The association of IVF drugs with cancer risk is a major concern for women enrolled in these programs. But the plethora of bibliographic reports collected from credible scientific studies and published in reputable medical journals worldwide are reassuring and do not confirm this concern.

Of course not. In about a third of cases, infertility is due to the woman (female factor), while in a third of cases, it is due to the man (male factor). The remaining one-third is due to both (both men and women) or even to unknown factors.

The quantity and quality of a man's sperm can be affected by his health and lifestyle.
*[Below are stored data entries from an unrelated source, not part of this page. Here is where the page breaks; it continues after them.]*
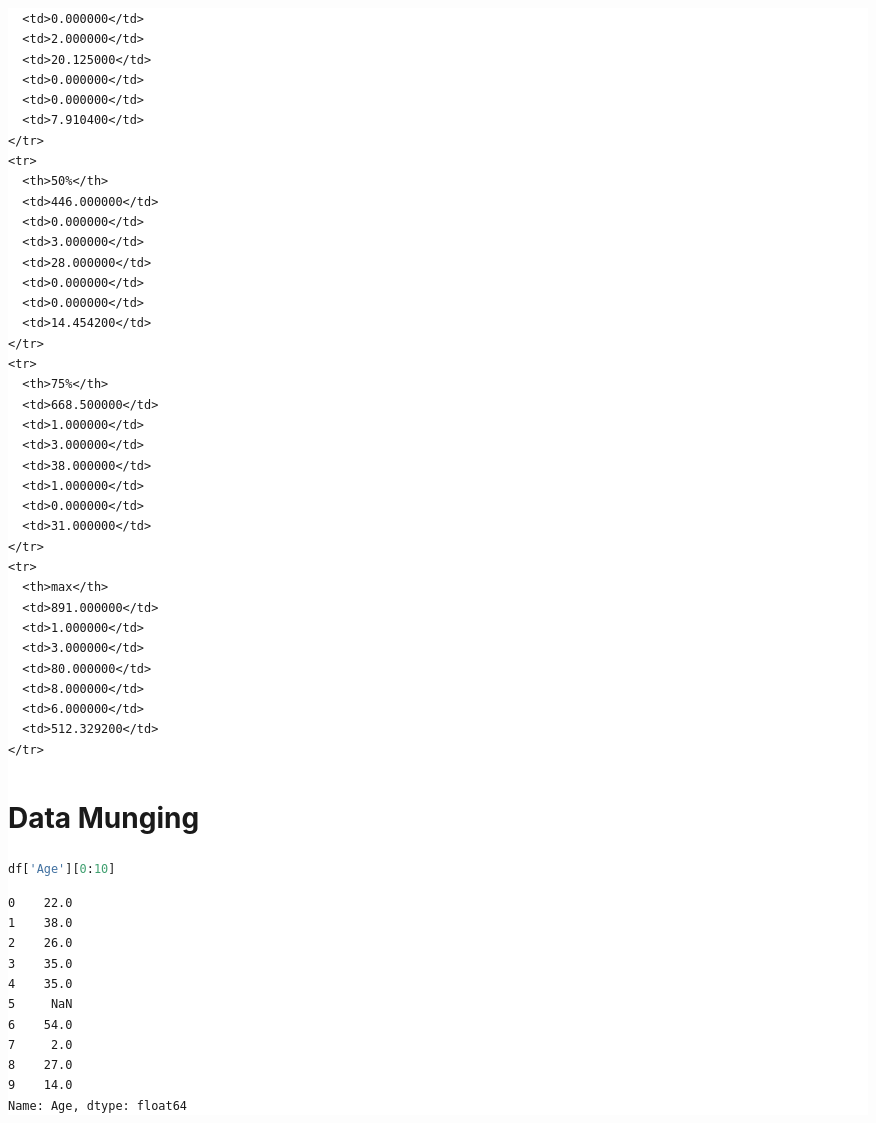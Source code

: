       <td>0.000000</td>
      <td>2.000000</td>
      <td>20.125000</td>
      <td>0.000000</td>
      <td>0.000000</td>
      <td>7.910400</td>
    </tr>
    <tr>
      <th>50%</th>
      <td>446.000000</td>
      <td>0.000000</td>
      <td>3.000000</td>
      <td>28.000000</td>
      <td>0.000000</td>
      <td>0.000000</td>
      <td>14.454200</td>
    </tr>
    <tr>
      <th>75%</th>
      <td>668.500000</td>
      <td>1.000000</td>
      <td>3.000000</td>
      <td>38.000000</td>
      <td>1.000000</td>
      <td>0.000000</td>
      <td>31.000000</td>
    </tr>
    <tr>
      <th>max</th>
      <td>891.000000</td>
      <td>1.000000</td>
      <td>3.000000</td>
      <td>80.000000</td>
      <td>8.000000</td>
      <td>6.000000</td>
      <td>512.329200</td>
    </tr>
  </tbody>
</table>
</div>



# Data Munging


```python
df['Age'][0:10]
```




    0    22.0
    1    38.0
    2    26.0
    3    35.0
    4    35.0
    5     NaN
    6    54.0
    7     2.0
    8    27.0
    9    14.0
    Name: Age, dtype: float64
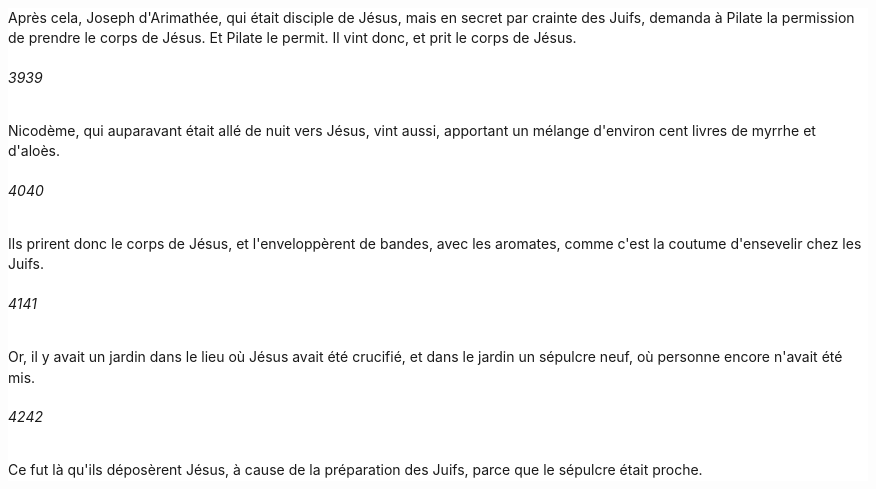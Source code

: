 Après cela, Joseph d'Arimathée, qui était disciple de Jésus, mais en secret par crainte des Juifs, demanda à Pilate la permission de prendre le corps de Jésus. Et Pilate le permit. Il vint donc, et prit le corps de Jésus.
###### 3939
Nicodème, qui auparavant était allé de nuit vers Jésus, vint aussi, apportant un mélange d'environ cent livres de myrrhe et d'aloès.
###### 4040
Ils prirent donc le corps de Jésus, et l'enveloppèrent de bandes, avec les aromates, comme c'est la coutume d'ensevelir chez les Juifs.
###### 4141
Or, il y avait un jardin dans le lieu où Jésus avait été crucifié, et dans le jardin un sépulcre neuf, où personne encore n'avait été mis.
###### 4242
Ce fut là qu'ils déposèrent Jésus, à cause de la préparation des Juifs, parce que le sépulcre était proche.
Some factors that can reduce the quantity and / or quality of sperm are:

  • the alcohol
  • drugs
  • environmental toxins, including pesticides and lead
  • smoking
  • health problems
  • medicines
  • radiotherapy and chemotherapy
  • the age

Success rates vary at each IVF Center. Very important factors are also the age of the woman, the levels of her hormones and of course the sperm of the husband. Rates generally range from 45% or slightly higher for women up to 35 years old.

Infertility is defined as the failure to conceive after one year (or 6 months, if it is a woman over 35) with normal, regular sexual intercourse. In other words, when a year passes without the woman becoming pregnant, the couple should consult their doctor to determine the cause of the pregnancy and then treat it. We must all, however, be aware and not forget that the age factor is the most critical for female fertility and that the individualized approach of each couple is the "golden key" that solves the problem.
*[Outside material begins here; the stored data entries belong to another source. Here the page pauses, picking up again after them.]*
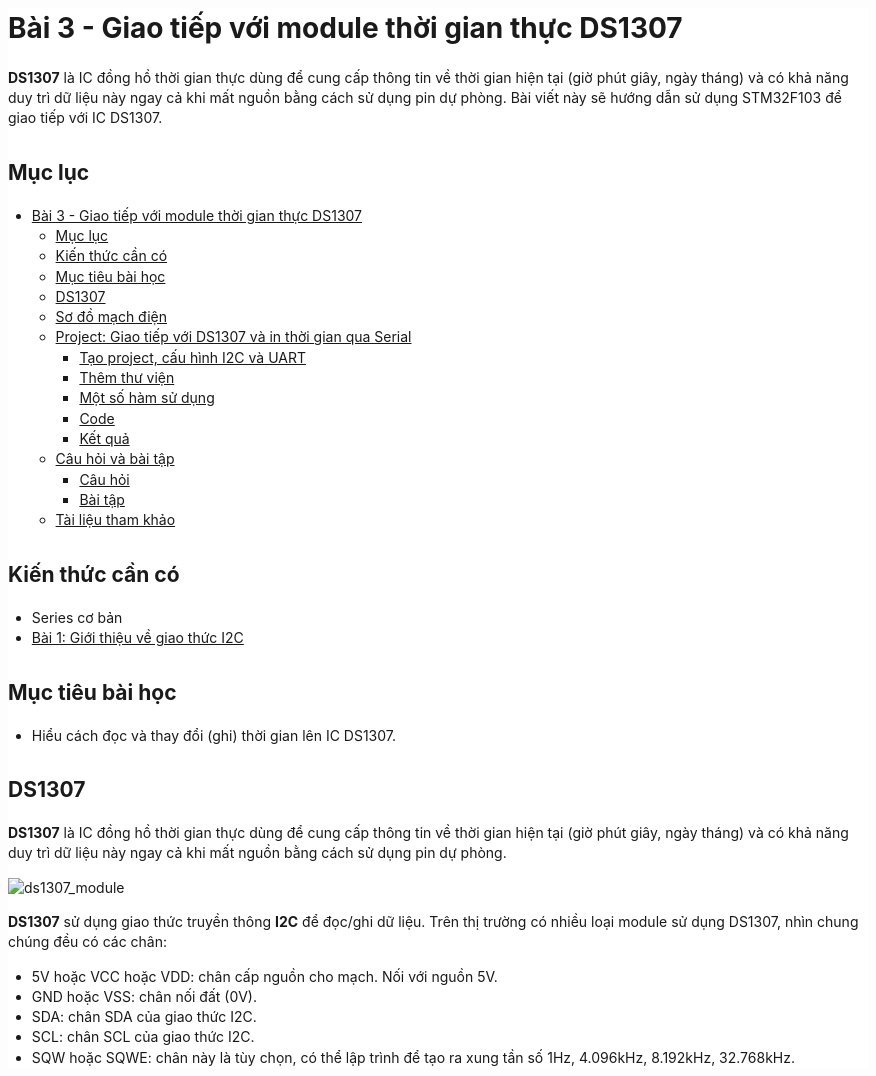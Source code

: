 # Bài 3 - Giao tiếp với module thời gian thực DS1307

**DS1307** là IC đồng hồ thời gian thực dùng để cung cấp thông tin về thời gian hiện tại (giờ phút giây, ngày tháng) và có khả năng duy trì dữ liệu này ngay cả khi mất nguồn bằng cách sử dụng pin dự phòng. Bài viết này sẽ hướng dẫn sử dụng STM32F103 để giao tiếp với IC DS1307.

## Mục lục

- [Bài 3 - Giao tiếp với module thời gian thực DS1307](#bài-3---giao-tiếp-với-module-thời-gian-thực-ds1307)
	- [Mục lục](#mục-lục)
	- [Kiến thức cần có](#kiến-thức-cần-có)
	- [Mục tiêu bài học](#mục-tiêu-bài-học)
	- [DS1307](#ds1307)
	- [Sơ đồ mạch điện](#sơ-đồ-mạch-điện)
	- [Project: Giao tiếp với DS1307 và in thời gian qua Serial](#project-giao-tiếp-với-ds1307-và-in-thời-gian-qua-serial)
		- [Tạo project, cấu hình I2C và UART](#tạo-project-cấu-hình-i2c-và-uart)
		- [Thêm thư viện](#thêm-thư-viện)
		- [Một số hàm sử dụng](#một-số-hàm-sử-dụng)
		- [Code](#code)
		- [Kết quả](#kết-quả)
	- [Câu hỏi và bài tập](#câu-hỏi-và-bài-tập)
		- [Câu hỏi](#câu-hỏi)
		- [Bài tập](#bài-tập)
	- [Tài liệu tham khảo](#tài-liệu-tham-khảo)


## Kiến thức cần có

- Series cơ bản
- [Bài 1: Giới thiệu về giao thức I2C](<../Bài 1/Bài 1 - Giới thiệu về giao thức I2C.md>)

## Mục tiêu bài học

- Hiểu cách đọc và thay đổi (ghi) thời gian lên IC DS1307.

## DS1307

**DS1307** là IC đồng hồ thời gian thực dùng để cung cấp thông tin về thời gian hiện tại (giờ phút giây, ngày tháng) và có khả năng duy trì dữ liệu này ngay cả khi mất nguồn bằng cách sử dụng pin dự phòng.

![ds1307_module](https://cdn-shop.adafruit.com/970x728/3296-03.jpg)

**DS1307** sử dụng giao thức truyền thông **I2C** để đọc/ghi dữ liệu. Trên thị trường có nhiều loại module sử dụng DS1307, nhìn chung chúng đều có các chân:

- 5V hoặc VCC hoặc VDD: chân cấp nguồn cho mạch. Nối với nguồn 5V.
- GND hoặc VSS: chân nối đất (0V).
- SDA: chân SDA của giao thức I2C.
- SCL: chân SCL của giao thức I2C.
- SQW hoặc SQWE: chân này là tùy chọn, có thể lập trình để tạo ra xung tần số 1Hz, 4.096kHz, 8.192kHz, 32.768kHz.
The number of treatment cycles a woman can undergo is not specified. It is certain that in our country there are high level obstetricians-gynecologists and organized infertility treatment centers, which offer impeccable medical services at this level. If there are correct indications (eg ovaries that respond to stimulation therapy, good quality endometrium, etc.) the success rate -especially with the use of newer techniques and biotechnological drugs, which show increased bioactivity compared to conventional drugs from urine- totals approximately 65%-70% after 4 cycles of treatment.

At the Center for Reproductive Medicine of Dr. Traianos we offer egg / sperm cryopreservation services for those who have a personal or medical reason and need this service. We use the most modern vitrification technique in the freezing of sperm and eggs.

The collection of eggs takes 10-15 minutes, it is not painful, it is done under intoxication and after the end of the process you return to your activities.

In general, experts agree that the fact that a couple has already had a child can be considered proof that there is no infertility problem in the first place. It is like a small test that has been done and proves that they "made it" at least once. On the other hand, however, we must be aware that things may have changed in the meantime and a problem may have arisen (e.g. the man may have suffered some inflammation, which affects the quality of his sperm or something has intervened that affects female fertility: an inflammation, a gynecological surgery, an abortion, etc.).

In any case, if a reasonable period of time (one year) passes and a couple is unable to achieve pregnancy, then they should, with the help of their doctor, investigate whether there has been a problem causing infertility.